Burnout isn’t always coming from one identifiable source. Sometimes it’s not the job, the relationship, the caregiving, or the responsibilities alone. Sometimes it’s the ongoing feeling that we can never quite land. Never fully exhale. Never feel done.
The way we talk to ourselves and others matters. The more we repeat words like burnout, overwhelmed, exhausted, and doomed, the more our nervous system starts treating them as identity instead of experience.
We stop saying “I feel overwhelmed right now” and start believing “I am a burned-out person.” That’s a very different thing to say.
In “Too Busy to Be Human,” I wrote about how many of us have become disconnected from our own humanity while trying to be productive enough, efficient enough, informed enough, responsive enough, optimized enough. Honestly, it’s a terrible job description for a human nervous system.
The interesting thing is this:
There have been many times in our lives when we worked incredibly hard and didn’t burn out at all.
We’ve spent entire weekends building a garden, helping a friend move, painting a room, learning something new, raising children, creating art, or building something meaningful with our own hands. The work was exhausting sometimes, yes, but also deeply fulfilling.
We spent countless hours creating a peaceful refuge for the family in our backyard. We agonized over landscaping, lighting, plants, structure, and tiny details nobody else would probably notice. We call it the sanctuary because that’s what it became. A place to breathe, reconnect, sip a cuppa tea, meditate, laugh with friends, and remember ourselves again.
The work mattered to us. Were there stressful moments? Hell yeah. But we pushed through it because we saw the vision we had growing before our eyes, and it was so rewarding.
Stress itself isn’t always bad. There are at least 2 kinds of stress to consider: eustress and distress.
Eustress is a signal that something meaningful is asking for our attention. This variety of stress activates us but instead of dread, there’s purpose, challenge, motivation, and even excitement. We prepare for things because the challenge feels possible and meaningful.
Distress occurs when the nervous system begins to believe there are too many demands and not enough resources. Not enough time. Not enough support. Not enough rest. Not enough safety. Not enough hope.
Sometimes the stress that finally knocks us on or asses isn’t even the “big thing.”
It’s one more email.
One more criticism.
One more bill.
One more newsflash.
One more night of no sleep with a newborn.

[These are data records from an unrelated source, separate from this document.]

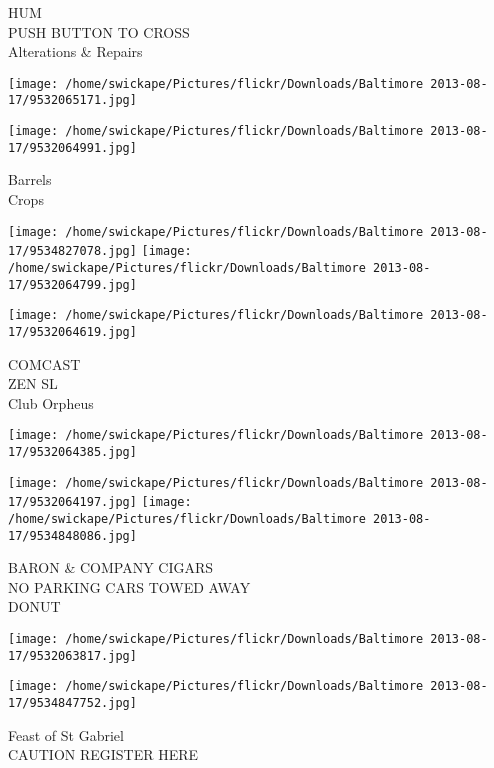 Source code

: \documentclass[10pt,letterpaper]{article}
\begin{document}
HUM\\
PUSH BUTTON TO CROSS\\
Alterations \& Repairs\\
\pagebreak

\texttt{[image: /home/swickape/Pictures/flickr/Downloads/Baltimore 2013-08-17/9532065171.jpg]}

\vspace{0.25in}
\texttt{[image: /home/swickape/Pictures/flickr/Downloads/Baltimore 2013-08-17/9532064991.jpg]}

Barrels\\
Crops\\
\pagebreak

\texttt{[image: /home/swickape/Pictures/flickr/Downloads/Baltimore 2013-08-17/9534827078.jpg]}
\texttt{[image: /home/swickape/Pictures/flickr/Downloads/Baltimore 2013-08-17/9532064799.jpg]}

\texttt{[image: /home/swickape/Pictures/flickr/Downloads/Baltimore 2013-08-17/9532064619.jpg]}

COMCAST\\
ZEN SL\\
Club Orpheus\\
\pagebreak

\texttt{[image: /home/swickape/Pictures/flickr/Downloads/Baltimore 2013-08-17/9532064385.jpg]}

\vspace{0.25in}
\texttt{[image: /home/swickape/Pictures/flickr/Downloads/Baltimore 2013-08-17/9532064197.jpg]}
\texttt{[image: /home/swickape/Pictures/flickr/Downloads/Baltimore 2013-08-17/9534848086.jpg]}

BARON \& COMPANY CIGARS\\
NO PARKING CARS TOWED AWAY\\
DONUT\\
\pagebreak

\texttt{[image: /home/swickape/Pictures/flickr/Downloads/Baltimore 2013-08-17/9532063817.jpg]}

\vspace{0.25in}
\texttt{[image: /home/swickape/Pictures/flickr/Downloads/Baltimore 2013-08-17/9534847752.jpg]}

Feast of St Gabriel\\
CAUTION REGISTER HERE\\
\pagebreak
\end{document}
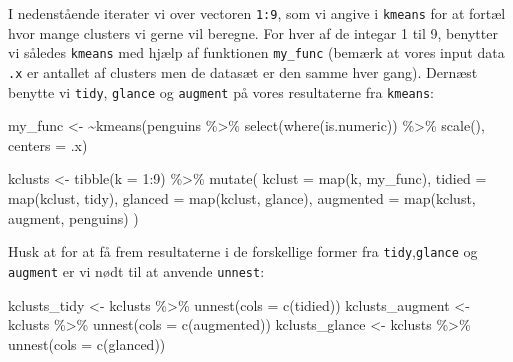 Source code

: \documentclass[
]{book}
\newenvironment{Shaded}{\begin{snugshade}}{\end{snugshade}}
\newcommand{\AttributeTok}[1]{\textcolor[rgb]{0.77,0.63,0.00}{#1}}
\newcommand{\DecValTok}[1]{\textcolor[rgb]{0.00,0.00,0.81}{#1}}
\newcommand{\ErrorTok}[1]{\textcolor[rgb]{0.64,0.00,0.00}{\textbf{#1}}}
\newcommand{\FunctionTok}[1]{\textcolor[rgb]{0.00,0.00,0.00}{#1}}
\newcommand{\NormalTok}[1]{#1}
\newcommand{\OtherTok}[1]{\textcolor[rgb]{0.56,0.35,0.01}{#1}}
\newcommand{\SpecialCharTok}[1]{\textcolor[rgb]{0.00,0.00,0.00}{#1}}
\begin{document}
I nedenstående iterater vi over vectoren \texttt{1:9}, som vi angive i \texttt{kmeans} for at fortæl hvor mange clusters vi gerne vil beregne. For hver af de integar 1 til 9, benytter vi således \texttt{kmeans} med hjælp af funktionen \texttt{my\_func} (bemærk at vores input data \texttt{.x} er antallet af clusters men de datasæt er den samme hver gang). Dernæst benytte vi \texttt{tidy}, \texttt{glance} og \texttt{augment} på vores resultaterne fra \texttt{kmeans}:

\begin{Shaded}
\begin{Highlighting}[]
\NormalTok{my\_func }\OtherTok{\textless{}{-}} \ErrorTok{\textasciitilde{}}\FunctionTok{kmeans}\NormalTok{(penguins }\SpecialCharTok{\%\textgreater{}\%} \FunctionTok{select}\NormalTok{(}\FunctionTok{where}\NormalTok{(is.numeric)) }\SpecialCharTok{\%\textgreater{}\%} \FunctionTok{scale}\NormalTok{(),}
                 \AttributeTok{centers =}\NormalTok{ .x)  }

\NormalTok{kclusts }\OtherTok{\textless{}{-}} 
  \FunctionTok{tibble}\NormalTok{(}\AttributeTok{k =} \DecValTok{1}\SpecialCharTok{:}\DecValTok{9}\NormalTok{) }\SpecialCharTok{\%\textgreater{}\%}
  \FunctionTok{mutate}\NormalTok{( }\AttributeTok{kclust =} \FunctionTok{map}\NormalTok{(k, my\_func),}
          \AttributeTok{tidied =} \FunctionTok{map}\NormalTok{(kclust, tidy),}
          \AttributeTok{glanced =} \FunctionTok{map}\NormalTok{(kclust, glance),}
          \AttributeTok{augmented =} \FunctionTok{map}\NormalTok{(kclust, augment, penguins)}
\NormalTok{        )}
\end{Highlighting}
\end{Shaded}

Husk at for at få frem resultaterne i de forskellige former fra \texttt{tidy},\texttt{glance} og \texttt{augment} er vi nødt til at anvende \texttt{unnest}:

\begin{Shaded}
\begin{Highlighting}[]
\NormalTok{kclusts\_tidy    }\OtherTok{\textless{}{-}}\NormalTok{ kclusts }\SpecialCharTok{\%\textgreater{}\%} \FunctionTok{unnest}\NormalTok{(}\AttributeTok{cols =} \FunctionTok{c}\NormalTok{(tidied))}
\NormalTok{kclusts\_augment }\OtherTok{\textless{}{-}}\NormalTok{ kclusts }\SpecialCharTok{\%\textgreater{}\%} \FunctionTok{unnest}\NormalTok{(}\AttributeTok{cols =} \FunctionTok{c}\NormalTok{(augmented))}
\NormalTok{kclusts\_glance }\OtherTok{\textless{}{-}}\NormalTok{ kclusts }\SpecialCharTok{\%\textgreater{}\%} \FunctionTok{unnest}\NormalTok{(}\AttributeTok{cols =} \FunctionTok{c}\NormalTok{(glanced))}
\end{Highlighting}
\end{Shaded}
\end{document}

The straw that broke the camel’s back had very little to do with straw. We might be carrying grief, caregiving responsibilities, financial pressure, loneliness, fear about the future, or the exhaustion of trying to hold ourselves together while appearing fine.
Sometimes we simply don’t feel seen, and that can be brutal. We humans, like many other beings, are not built to thrive without a sense of belonging.
That sense of othering we see everywhere right now, whether it’s political, social, generational, cultural, or personal, wears on us more than we realize.
The nervous system relaxes in connection. It struggles in isolation. Mindfulness helps in very practical ways.
Not by pretending everything is fine.
Not by forcing positivity.
Not by bypassing very real pain or stress.
A moment of presence helps us pause long enough to notice what is actually here right now instead of what the mind keeps forecasting, replaying, catastrophizing, or labeling.
Right now:
Are you safe?
Have you eaten?
Have you rested at all?
Have you laughed recently?
What support do you have?
What pressure are you carrying that may not even belong to you anymore?
Mindfulness helps us downregulate reactivity by giving us a break from constant storytelling. It helps us come back to this moment instead of living inside twenty imagined futures.
We don’t need to solve our whole life. We need to stop doom-scrolling, unclench our jaw, drink water, text a friend, sit outside for ten minutes and breathe the fresh air, watch the hummingbirds, and remember that the nervous system responds to small moments of safety too.
Every one of these moments matter more than we think.
We don’t have to become perfectly resilient super-humans. Let’s make being human enough.